Pois é... o que me revolta é se fosse nos Estados Unidos, o cara teria livros e sites em sua homenagem (até porque o Garret e outros diretores da Boca como Cláudio Cunha são melhores do que 90% dos diretores americanos). Aqui, ele tem algumas páginas do livro do Nuno César Abreu, que aliás são bem interessantes. Na entrevista do Nuno com o David Cardoso: "Tinha um camarada que fazia fotonovela por aí. O nome dele era José Gomes e Silva, que é o Jean Garret. Ele era um bom fotógrafo. Um português inteligente. Analfabeto, mas inteligente demais".
E com o Mario Vaz Filho: "Tendo sido assistente de direção de Ody Fraga, David Cardoso, Cláudio Cunha, Luiz Castillini, Antonio Meliande e Cláudio Portiolli, Mario Vaz considera que seu verdadeiro aprendizado deu-se nos trabalhos em colaboração com Jean Garret: 'Em cinema o Jean Garret foi quase um irmão mais velho, embora a gente tenha saído na porrada mesmo...'"
E você tocou num ponto essencial: essas acusações de machismo contra o cinema do Garret e da Boca em geral, eu acho absurdas, porque na verdade, como você bem disse, é um cinema acima de tudo libertário e subversivo (da moral, não da ordem política), na melhor tradição tupiniquim do desbunde geral.
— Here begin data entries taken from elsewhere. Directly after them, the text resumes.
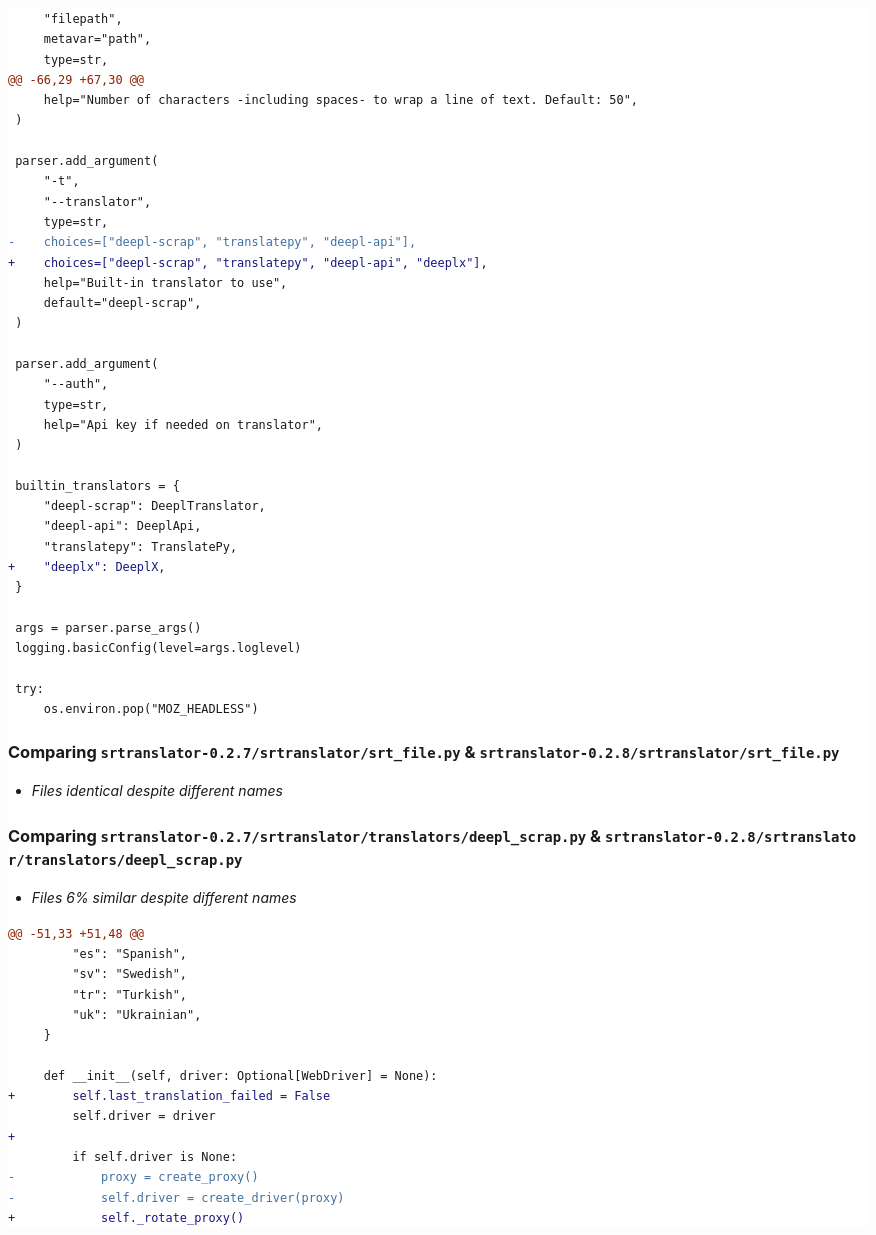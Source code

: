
 ```diff
     "filepath",
     metavar="path",
     type=str,
@@ -66,29 +67,30 @@
     help="Number of characters -including spaces- to wrap a line of text. Default: 50",
 )
 
 parser.add_argument(
     "-t",
     "--translator",
     type=str,
-    choices=["deepl-scrap", "translatepy", "deepl-api"],
+    choices=["deepl-scrap", "translatepy", "deepl-api", "deeplx"],
     help="Built-in translator to use",
     default="deepl-scrap",
 )
 
 parser.add_argument(
     "--auth",
     type=str,
     help="Api key if needed on translator",
 )
 
 builtin_translators = {
     "deepl-scrap": DeeplTranslator,
     "deepl-api": DeeplApi,
     "translatepy": TranslatePy,
+    "deeplx": DeeplX,
 }
 
 args = parser.parse_args()
 logging.basicConfig(level=args.loglevel)
 
 try:
     os.environ.pop("MOZ_HEADLESS")
```

### Comparing `srtranslator-0.2.7/srtranslator/srt_file.py` & `srtranslator-0.2.8/srtranslator/srt_file.py`

 * *Files identical despite different names*

### Comparing `srtranslator-0.2.7/srtranslator/translators/deepl_scrap.py` & `srtranslator-0.2.8/srtranslator/translators/deepl_scrap.py`

 * *Files 6% similar despite different names*

```diff
@@ -51,33 +51,48 @@
         "es": "Spanish",
         "sv": "Swedish",
         "tr": "Turkish",
         "uk": "Ukrainian",
     }
 
     def __init__(self, driver: Optional[WebDriver] = None):
+        self.last_translation_failed = False
         self.driver = driver
+
         if self.driver is None:
-            proxy = create_proxy()
-            self.driver = create_driver(proxy)
+            self._rotate_proxy()
```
Machista, na minha humilde opinião, é o cinema de Hollywood, dos filmes da Demi Moore e da Nicole Kidman, que fazem da mulher uma caricatura - cinema machista, puritano, hipócrita, e que trata o espectador como otário.
Em 1986 até 1988 eu assisti vários filmes dirigidos por Garret. Sempre que ia pra São Paulo à serviço, passava nos cines da boca do lixo e lá assistia tudo que podia e que tivesse a direção de Jean Garret.
Naquela época com vinte e tantos anos nunca havia visto filmes pornos com tanta qualidade, esmero, ousadia e capricho que iam desde a fotografia até o roteiro impecável.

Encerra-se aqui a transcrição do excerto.